▶ [PROMPT] Give back every entry precisely as written, without any of the images.

==== RECORD EXTRACTS

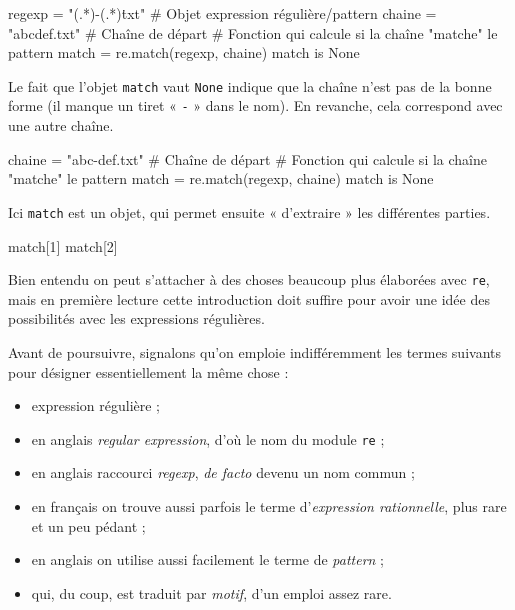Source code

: \begin{idleconsole}
	\begin{pyconsole}
		regexp = "(.*)-(.*)\.txt" # Objet expression régulière/pattern
		chaine = "abcdef.txt" # Chaîne de départ
		# Fonction qui calcule si la chaîne "matche" le pattern
		match = re.match(regexp, chaine)
		match is None
	\end{pyconsole}
\end{idleconsole}

Le fait que l'objet \texttt{match} vaut \texttt{None} indique que la chaîne n'est pas de la bonne forme (il manque un tiret « \texttt{-} » dans le nom). En revanche, cela correspond avec une autre chaîne.

\begin{idleconsole}
	\begin{pyconsole}
		chaine = "abc-def.txt" # Chaîne de départ
		# Fonction qui calcule si la chaîne "matche" le pattern
		match = re.match(regexp, chaine)
		match is None
	\end{pyconsole}
\end{idleconsole}

Ici \texttt{match} est un objet, qui permet ensuite « d'extraire » les différentes parties.

\begin{idleconsole}
	\begin{pyconsole}
		match[1]
		match[2]
	\end{pyconsole}
\end{idleconsole}

Bien entendu on peut s'attacher à des choses beaucoup plus élaborées avec \texttt{re}, mais en première lecture cette introduction doit suffire pour avoir une idée des possibilités avec les expressions régulières.

Avant de poursuivre, signalons qu'on emploie indifféremment les termes suivants pour désigner essentiellement la même chose :
\begin{itemize}
\item expression régulière ;
\item en anglais \textit{regular expression}, d'où le nom du module \texttt{re} ;
\item en anglais raccourci \textit{regexp}, \textit{de facto} devenu un nom commun ;
\item en français on trouve aussi parfois le terme d'\emph{expression rationnelle}, plus rare et un peu pédant ;
\item en anglais on utilise aussi facilement le terme de \textit{pattern} ;
\item qui, du coup, est traduit par \emph{motif}, d'un emploi assez rare.
\end{itemize}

========

▶ [TASK RESPONSE]
Source code

: \begin{idleconsole}
	\begin{pyconsole}
		regexp = "(.*)-(.*)\.txt" # Objet expression régulière/pattern
		chaine = "abcdef.txt" # Chaîne de départ
		# Fonction qui calcule si la chaîne "matche" le pattern
		match = re.match(regexp, chaine)
		match is None
	\end{pyconsole}
\end{idleconsole}

Le fait que l'objet \texttt{match} vaut \texttt{None} indique que la chaîne n'est pas de la bonne forme (il manque un tiret « \texttt{-} » dans le nom). En revanche, cela correspond avec une autre chaîne.

\begin{idleconsole}
	\begin{pyconsole}
		chaine = "abc-def.txt" # Chaîne de départ
		# Fonction qui calcule si la chaîne "matche" le pattern
		match = re.match(regexp, chaine)
		match is None
	\end{pyconsole}
\end{idleconsole}

Ici \texttt{match} est un objet, qui permet ensuite « d'extraire » les différentes parties.

\begin{idleconsole}
	\begin{pyconsole}
		match[1]
		match[2]
	\end{pyconsole}
\end{idleconsole}

Bien entendu on peut s'attacher à des choses beaucoup plus élaborées avec \texttt{re}, mais en première lecture cette introduction doit suffire pour avoir une idée des possibilités avec les expressions régulières.

Avant de poursuivre, signalons qu'on emploie indifféremment les termes suivants pour désigner essentiellement la même chose :
\begin{itemize}
\item expression régulière ;
\item en anglais \textit{regular expression}, d'où le nom du module \texttt{re} ;
\item en anglais raccourci \textit{regexp}, \textit{de facto} devenu un nom commun ;
\item en français on trouve aussi parfois le terme d'\emph{expression rationnelle}, plus rare et un peu pédant ;
\item en anglais on utilise aussi facilement le terme de \textit{pattern} ;
\item qui, du coup, est traduit par \emph{motif}, d'un emploi assez rare.
\end{itemize}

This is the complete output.